NASW member W. June Simmons, CEO of the Partners in Care Foundation, has been appointed to the National Advisory Council on Aging. The council is among several national research advisory councils reporting to the director of the National Institutes of Health concerning pertinent programs.
"As a social worker, I am honored to represent the field — especially during these challenging times — on this very important advisory council," Simmons said in a statement.
A major responsibility for the council is to review and make recommendations regarding grant applications to support biomedical research and research training activities.
Simmons will serve on the Advisory Council until December 2012 and will participate in council meetings held at the NIH.
According to the Partners in Care Foundation, Simmons' career includes numerous activities involving aging issues.
She was a delegate to the 2005 White House Conference on Aging. She serves as senior adviser to the Alliance for Children and Families' National Initiative for Transforming Social Service Geriatric Practice. She is an appointee to the HMO Caregiver Work Group, a national think tank funded by the Robert Wood Johnson Foundation to advance managed care models for caring for the aging population.
Simmons is an advisory board member of the Practice Change Fellows Selection Committee and was founding chair of the National Chronic Care Consortium. She initiates and directs the Institute for Advancement of Geriatric Social Work Education, a cooperative venture between major Southern California graduate schools of social work to develop the region as a center of excellence in geriatric social work education.
In addition, Simmons serves on major national and local technical committees, panels and advisory boards.
Kimberly Acquaviva (Photo: Jessica McConnell/GWU)
In other news regarding the field of aging, NASW member Kimberly Acquaviva, assistant professor in the School of Medicine and Health Sciences at the George Washington University, this year became chair of the Friends of the National Institutes of Aging, according to former FoNIA chair and Alliance for Aging Research executive director Daniel Perry.
Perry said Acquaviva, whose term will run through 2010, will be an effective and persuasive leader.
"She brings a wealth of experience and fresh ideas for mobilizing organizations to support research to enhance the universal human experience of aging," he said in a statement.
NASW is a member of FoNIA, a coalition of 50 national organizations representing patients, researchers and health care providers. The coalition promotes scientific discoveries made possible through NIA-funded research and educates policymakers on the potential benefit NIA initiatives hold for advancing scientific understanding of aging in order to extend the healthy years of life.

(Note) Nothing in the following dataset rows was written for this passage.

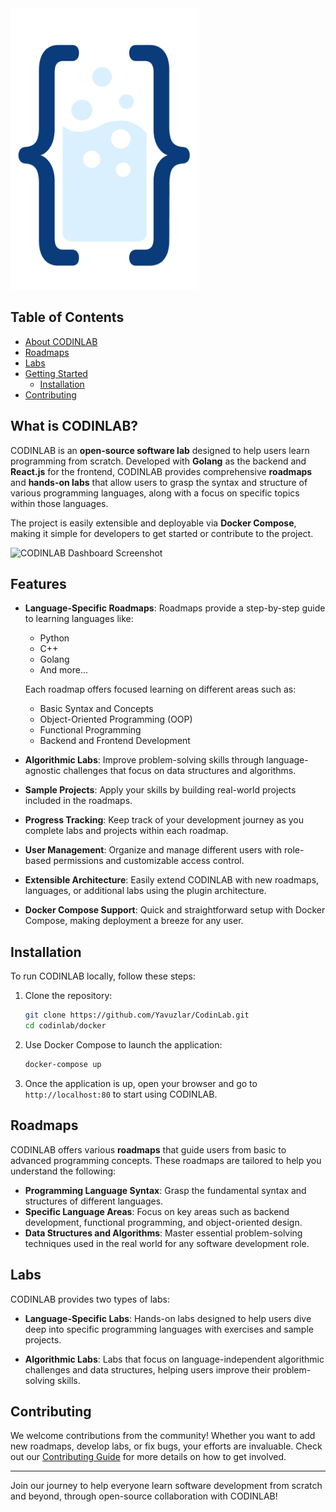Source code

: <img src="https://github.com/Yavuzlar/CodinLab/blob/main/frontend/src/assets/logo/codinlab-logo-main.png?raw=true" alt="CodinLab Logo" width="300" height="450">

## Table of Contents

- [About CODINLAB](#about-codinlab)
- [Roadmaps](#roadmaps)
- [Labs](#labs)
- [Getting Started](#getting-started)
  - [Installation](#installation)
- [Contributing](#contributing)

## What is CODINLAB?

CODINLAB is an **open-source software lab** designed to help users learn programming from scratch. Developed with **Golang** as the backend and **React.js** for the frontend, CODINLAB provides comprehensive **roadmaps** and **hands-on labs** that allow users to grasp the syntax and structure of various programming languages, along with a focus on specific topics within those languages. 

The project is easily extensible and deployable via **Docker Compose**, making it simple for developers to get started or contribute to the project.

![CODINLAB Dashboard Screenshot](https://github.com/codinlab/codinlab/blob/master/static/img/dashboard.png?raw=true)

## Features

- **Language-Specific Roadmaps**: Roadmaps provide a step-by-step guide to learning languages like:
  - Python
  - C++
  - Golang
  - And more...
  
  Each roadmap offers focused learning on different areas such as:
    - Basic Syntax and Concepts
    - Object-Oriented Programming (OOP)
    - Functional Programming
    - Backend and Frontend Development

- **Algorithmic Labs**: Improve problem-solving skills through language-agnostic challenges that focus on data structures and algorithms.
  
- **Sample Projects**: Apply your skills by building real-world projects included in the roadmaps.
  
- **Progress Tracking**: Keep track of your development journey as you complete labs and projects within each roadmap.

- **User Management**: Organize and manage different users with role-based permissions and customizable access control.

- **Extensible Architecture**: Easily extend CODINLAB with new roadmaps, languages, or additional labs using the plugin architecture.

- **Docker Compose Support**: Quick and straightforward setup with Docker Compose, making deployment a breeze for any user.

## Installation

To run CODINLAB locally, follow these steps:

1. Clone the repository:

    ```bash
    git clone https://github.com/Yavuzlar/CodinLab.git
    cd codinlab/docker
    ```

2. Use Docker Compose to launch the application:

    ```bash
    docker-compose up
    ```

3. Once the application is up, open your browser and go to `http://localhost:80` to start using CODINLAB.

## Roadmaps

CODINLAB offers various **roadmaps** that guide users from basic to advanced programming concepts. These roadmaps are tailored to help you understand the following:

- **Programming Language Syntax**: Grasp the fundamental syntax and structures of different languages.
- **Specific Language Areas**: Focus on key areas such as backend development, functional programming, and object-oriented design.
- **Data Structures and Algorithms**: Master essential problem-solving techniques used in the real world for any software development role.

## Labs

CODINLAB provides two types of labs:
- **Language-Specific Labs**: Hands-on labs designed to help users dive deep into specific programming languages with exercises and sample projects.
  
- **Algorithmic Labs**: Labs that focus on language-independent algorithmic challenges and data structures, helping users improve their problem-solving skills.

## Contributing

We welcome contributions from the community! Whether you want to add new roadmaps, develop labs, or fix bugs, your efforts are invaluable. Check out our [Contributing Guide](CONTRIBUTING.md) for more details on how to get involved.

---

Join our journey to help everyone learn software development from scratch and beyond, through open-source collaboration with CODINLAB!
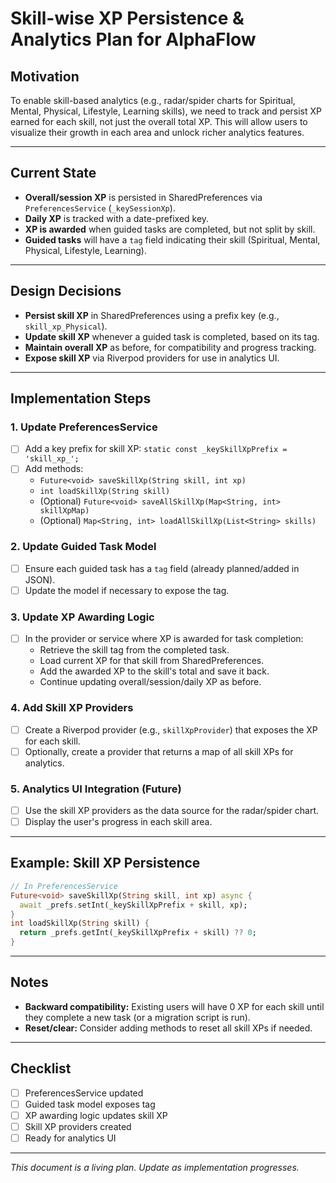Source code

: # Skill-wise XP Persistence & Analytics Plan for AlphaFlow

## Motivation
To enable skill-based analytics (e.g., radar/spider charts for Spiritual, Mental, Physical, Lifestyle, Learning skills), we need to track and persist XP earned for each skill, not just the overall total XP. This will allow users to visualize their growth in each area and unlock richer analytics features.

---

## Current State
- **Overall/session XP** is persisted in SharedPreferences via `PreferencesService` (`_keySessionXp`).
- **Daily XP** is tracked with a date-prefixed key.
- **XP is awarded** when guided tasks are completed, but not split by skill.
- **Guided tasks** will have a `tag` field indicating their skill (Spiritual, Mental, Physical, Lifestyle, Learning).

---

## Design Decisions
- **Persist skill XP** in SharedPreferences using a prefix key (e.g., `skill_xp_Physical`).
- **Update skill XP** whenever a guided task is completed, based on its tag.
- **Maintain overall XP** as before, for compatibility and progress tracking.
- **Expose skill XP** via Riverpod providers for use in analytics UI.

---

## Implementation Steps

### 1. Update PreferencesService
- [ ] Add a key prefix for skill XP: `static const _keySkillXpPrefix = 'skill_xp_';`
- [ ] Add methods:
  - `Future<void> saveSkillXp(String skill, int xp)`
  - `int loadSkillXp(String skill)`
  - (Optional) `Future<void> saveAllSkillXp(Map<String, int> skillXpMap)`
  - (Optional) `Map<String, int> loadAllSkillXp(List<String> skills)`

### 2. Update Guided Task Model
- [ ] Ensure each guided task has a `tag` field (already planned/added in JSON).
- [ ] Update the model if necessary to expose the tag.

### 3. Update XP Awarding Logic
- [ ] In the provider or service where XP is awarded for task completion:
  - Retrieve the skill tag from the completed task.
  - Load current XP for that skill from SharedPreferences.
  - Add the awarded XP to the skill's total and save it back.
  - Continue updating overall/session/daily XP as before.

### 4. Add Skill XP Providers
- [ ] Create a Riverpod provider (e.g., `skillXpProvider`) that exposes the XP for each skill.
- [ ] Optionally, create a provider that returns a map of all skill XPs for analytics.

### 5. Analytics UI Integration (Future)
- [ ] Use the skill XP providers as the data source for the radar/spider chart.
- [ ] Display the user's progress in each skill area.

---

## Example: Skill XP Persistence
```dart
// In PreferencesService
Future<void> saveSkillXp(String skill, int xp) async {
  await _prefs.setInt(_keySkillXpPrefix + skill, xp);
}
int loadSkillXp(String skill) {
  return _prefs.getInt(_keySkillXpPrefix + skill) ?? 0;
}
```

---

## Notes
- **Backward compatibility:** Existing users will have 0 XP for each skill until they complete a new task (or a migration script is run).
- **Reset/clear:** Consider adding methods to reset all skill XPs if needed.

---

## Checklist
- [ ] PreferencesService updated
- [ ] Guided task model exposes tag
- [ ] XP awarding logic updates skill XP
- [ ] Skill XP providers created
- [ ] Ready for analytics UI

---

*This document is a living plan. Update as implementation progresses.* 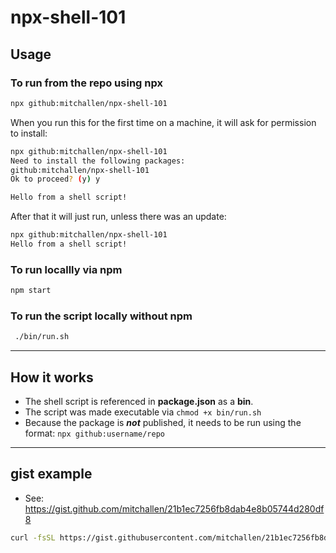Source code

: npx-shell-101
==

## Usage

### To run from the repo using npx

```sh
npx github:mitchallen/npx-shell-101
```

When you run this for the first time on a machine, it will ask for permission to install:

```sh
npx github:mitchallen/npx-shell-101
Need to install the following packages:
github:mitchallen/npx-shell-101
Ok to proceed? (y) y

Hello from a shell script!
```

After that it will just run, unless there was an update:

```sh
npx github:mitchallen/npx-shell-101
Hello from a shell script!
```

### To run locallly via npm

```sh
npm start
```

### To run the script locally without npm

```sh
 ./bin/run.sh
```

* * *

## How it works

* The shell script is referenced in **package.json** as a **bin**.
* The script was made executable via `chmod +x bin/run.sh`
* Because the package is ***not*** published, it needs to be run using the format: `npx github:username/repo`

* * *

## gist example

* See: https://gist.github.com/mitchallen/21b1ec7256fb8dab4e8b05744d280df8 

```sh
curl -fsSL https://gist.githubusercontent.com/mitchallen/21b1ec7256fb8dab4e8b05744d280df8/raw/run.sh | sh
```
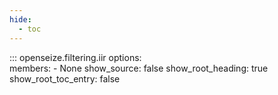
 ```yaml
---
hide:
  - toc
---
```


::: openseize.filtering.iir
    options:    
        members:
            - None
        show_source: 
            false
        show_root_heading:
            true
        show_root_toc_entry: 
            false

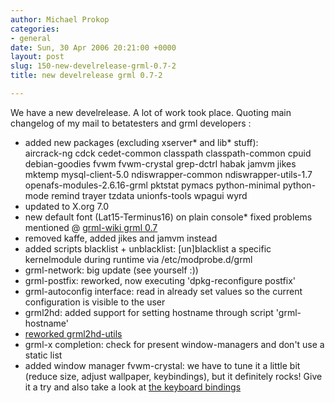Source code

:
 ```yaml
---
author: Michael Prokop
categories:
- general
date: Sun, 30 Apr 2006 20:21:00 +0000
layout: post
slug: 150-new-develrelease-grml-0.7-2
title: new develrelease grml 0.7-2

---
```

We have a new develrelease. A lot of work took place. Quoting main changelog of my mail to betatesters and grml developers :
* added new packages (excluding xserver\* and lib\* stuff):  
 aircrack\-ng cdck cedet\-common classpath classpath\-common cpuid
 debian\-goodies fvwm fvwm\-crystal grep\-dctrl habak jamvm jikes
 mktemp mysql\-client\-5\.0 ndiswrapper\-common ndiswrapper\-utils\-1\.7
 openafs\-modules\-2\.6\.16\-grml pktstat pymacs python\-minimal
 python\-mode remind trayer tzdata unionfs\-tools wpagui wyrd
* updated to X.org 7\.0
* new default font (Lat15\-Terminus16\) on plain console* fixed problems mentioned @ [grml\-wiki grml 0\.7](http://wiki.grml.org/doku.php?id=grml_0.7)
* removed kaffe, added jikes and jamvm instead
* added scripts blacklist \+ unblacklist: \[un]blacklist a specific kernelmodule during runtime via /etc/modprobe.d/grml
* grml\-network: big update (see yourself :))
* grml\-postfix: reworked, now executing 'dpkg\-reconfigure postfix'
* grml\-autoconfig interface: read in already set values so the current configuration is visible to the user
* grml2hd: added support for setting hostname through script 'grml\-hostname'
* [reworked grml2hd\-utils](http://blog.grml.org/archives/154-reworked-grml2hd-utils,-improved-grml2hd.html)
* grml\-x completion: check for present window\-managers and don't use a static list
* added window manager fvwm\-crystal: we have to tune it a little bit (reduce size, adjust wallpaper, keybindings), but it definitely rocks! Give it a try and also take a look at [the keyboard bindings](http://linux.net.pl/~harnir/fvwm-crystal/doc/Keyboard%20bindings.txt)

In addition to her FoNIA and faculty roles, Acquaviva is the American Society on Aging's liaison to the NIA and directs the National Collaborative on Aging at George Washington University. She serves on the editorial boards of the Journal of Gay & Lesbian Social Services, Sexuality Research and Social Policy, and the Journal of Ethnographic & Qualitative Research. Acquaviva has received awards from the American Society on Aging, the National Hospice and Palliative Care Organization, and several other organizations for her leadership in the field of aging and health.